[WHAT YOU NEED TO DO]
Each record in the listing below is to be duplicated exactly.

[DATA]
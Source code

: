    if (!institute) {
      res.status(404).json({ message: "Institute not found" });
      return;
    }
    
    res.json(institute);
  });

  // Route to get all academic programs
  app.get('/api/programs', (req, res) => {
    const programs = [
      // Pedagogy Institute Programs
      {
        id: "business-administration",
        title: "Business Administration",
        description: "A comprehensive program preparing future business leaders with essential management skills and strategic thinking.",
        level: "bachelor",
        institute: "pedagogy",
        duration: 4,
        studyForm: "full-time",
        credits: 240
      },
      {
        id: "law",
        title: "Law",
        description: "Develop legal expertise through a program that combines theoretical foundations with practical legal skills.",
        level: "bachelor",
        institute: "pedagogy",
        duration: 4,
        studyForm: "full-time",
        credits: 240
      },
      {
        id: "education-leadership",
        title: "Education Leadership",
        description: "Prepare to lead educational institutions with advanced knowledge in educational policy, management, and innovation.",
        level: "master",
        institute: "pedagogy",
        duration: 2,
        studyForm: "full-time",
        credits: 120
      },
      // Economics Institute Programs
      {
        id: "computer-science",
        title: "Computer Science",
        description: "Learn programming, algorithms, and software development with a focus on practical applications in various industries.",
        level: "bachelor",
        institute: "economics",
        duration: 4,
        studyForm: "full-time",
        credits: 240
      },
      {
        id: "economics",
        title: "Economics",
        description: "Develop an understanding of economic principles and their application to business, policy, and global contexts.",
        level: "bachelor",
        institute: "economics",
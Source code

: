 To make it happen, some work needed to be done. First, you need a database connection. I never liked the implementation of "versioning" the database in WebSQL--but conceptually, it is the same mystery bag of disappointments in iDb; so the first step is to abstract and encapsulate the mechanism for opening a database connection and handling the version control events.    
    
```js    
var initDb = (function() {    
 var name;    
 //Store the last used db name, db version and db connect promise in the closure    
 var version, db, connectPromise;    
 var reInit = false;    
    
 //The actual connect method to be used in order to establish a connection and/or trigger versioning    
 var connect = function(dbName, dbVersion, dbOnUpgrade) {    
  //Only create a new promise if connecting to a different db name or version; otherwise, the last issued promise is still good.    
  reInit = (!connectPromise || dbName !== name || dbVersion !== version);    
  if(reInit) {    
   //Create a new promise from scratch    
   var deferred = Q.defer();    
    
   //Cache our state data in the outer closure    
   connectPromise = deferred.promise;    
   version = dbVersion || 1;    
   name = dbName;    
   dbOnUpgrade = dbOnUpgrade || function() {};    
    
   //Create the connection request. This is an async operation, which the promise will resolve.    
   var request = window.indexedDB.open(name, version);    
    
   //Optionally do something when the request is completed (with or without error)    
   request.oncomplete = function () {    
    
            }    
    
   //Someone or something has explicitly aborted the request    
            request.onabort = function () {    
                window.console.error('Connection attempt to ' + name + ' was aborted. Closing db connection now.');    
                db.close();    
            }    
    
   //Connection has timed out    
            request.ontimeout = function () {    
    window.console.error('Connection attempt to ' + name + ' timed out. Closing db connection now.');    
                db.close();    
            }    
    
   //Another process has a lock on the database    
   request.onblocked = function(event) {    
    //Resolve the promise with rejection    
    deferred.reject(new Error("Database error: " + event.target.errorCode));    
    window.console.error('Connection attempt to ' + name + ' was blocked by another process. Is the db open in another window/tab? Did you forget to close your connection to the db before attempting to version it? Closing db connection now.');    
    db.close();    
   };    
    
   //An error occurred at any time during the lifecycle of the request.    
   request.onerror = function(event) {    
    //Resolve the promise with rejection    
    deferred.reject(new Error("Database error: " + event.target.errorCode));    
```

[ANSWER TO THE PROBLEM]
Source code

:    if (!institute) {
      res.status(404).json({ message: "Institute not found" });
      return;
    }
    
    res.json(institute);
  });

  // Route to get all academic programs
  app.get('/api/programs', (req, res) => {
    const programs = [
      // Pedagogy Institute Programs
      {
        id: "business-administration",
        title: "Business Administration",
        description: "A comprehensive program preparing future business leaders with essential management skills and strategic thinking.",
        level: "bachelor",
        institute: "pedagogy",
        duration: 4,
        studyForm: "full-time",
        credits: 240
      },
      {
        id: "law",
        title: "Law",
        description: "Develop legal expertise through a program that combines theoretical foundations with practical legal skills.",
        level: "bachelor",
        institute: "pedagogy",
        duration: 4,
        studyForm: "full-time",
        credits: 240
      },
      {
        id: "education-leadership",
        title: "Education Leadership",
        description: "Prepare to lead educational institutions with advanced knowledge in educational policy, management, and innovation.",
        level: "master",
        institute: "pedagogy",
        duration: 2,
        studyForm: "full-time",
        credits: 120
      },
      // Economics Institute Programs
      {
        id: "computer-science",
        title: "Computer Science",
        description: "Learn programming, algorithms, and software development with a focus on practical applications in various industries.",
        level: "bachelor",
        institute: "economics",
        duration: 4,
        studyForm: "full-time",
        credits: 240
      },
      {
        id: "economics",
        title: "Economics",
        description: "Develop an understanding of economic principles and their application to business, policy, and global contexts.",
        level: "bachelor",
        institute: "economics",
Source code

: To make it happen, some work needed to be done. First, you need a database connection. I never liked the implementation of "versioning" the database in WebSQL--but conceptually, it is the same mystery bag of disappointments in iDb; so the first step is to abstract and encapsulate the mechanism for opening a database connection and handling the version control events.    
    
```js    
var initDb = (function() {    
 var name;    
 //Store the last used db name, db version and db connect promise in the closure    
 var version, db, connectPromise;    
 var reInit = false;    
    
 //The actual connect method to be used in order to establish a connection and/or trigger versioning    
 var connect = function(dbName, dbVersion, dbOnUpgrade) {    
  //Only create a new promise if connecting to a different db name or version; otherwise, the last issued promise is still good.    
  reInit = (!connectPromise || dbName !== name || dbVersion !== version);    
  if(reInit) {    
   //Create a new promise from scratch    
   var deferred = Q.defer();    
    
   //Cache our state data in the outer closure    
   connectPromise = deferred.promise;    
   version = dbVersion || 1;    
   name = dbName;    
   dbOnUpgrade = dbOnUpgrade || function() {};    
    
   //Create the connection request. This is an async operation, which the promise will resolve.    
   var request = window.indexedDB.open(name, version);    
    
   //Optionally do something when the request is completed (with or without error)    
   request.oncomplete = function () {    
    
            }    
    
   //Someone or something has explicitly aborted the request    
            request.onabort = function () {    
                window.console.error('Connection attempt to ' + name + ' was aborted. Closing db connection now.');    
                db.close();    
            }    
    
   //Connection has timed out    
            request.ontimeout = function () {    
    window.console.error('Connection attempt to ' + name + ' timed out. Closing db connection now.');    
                db.close();    
            }    
    
   //Another process has a lock on the database    
   request.onblocked = function(event) {    
    //Resolve the promise with rejection    
    deferred.reject(new Error("Database error: " + event.target.errorCode));    
    window.console.error('Connection attempt to ' + name + ' was blocked by another process. Is the db open in another window/tab? Did you forget to close your connection to the db before attempting to version it? Closing db connection now.');    
    db.close();    
   };    
    
   //An error occurred at any time during the lifecycle of the request.    
   request.onerror = function(event) {    
    //Resolve the promise with rejection    
    deferred.reject(new Error("Database error: " + event.target.errorCode));    
```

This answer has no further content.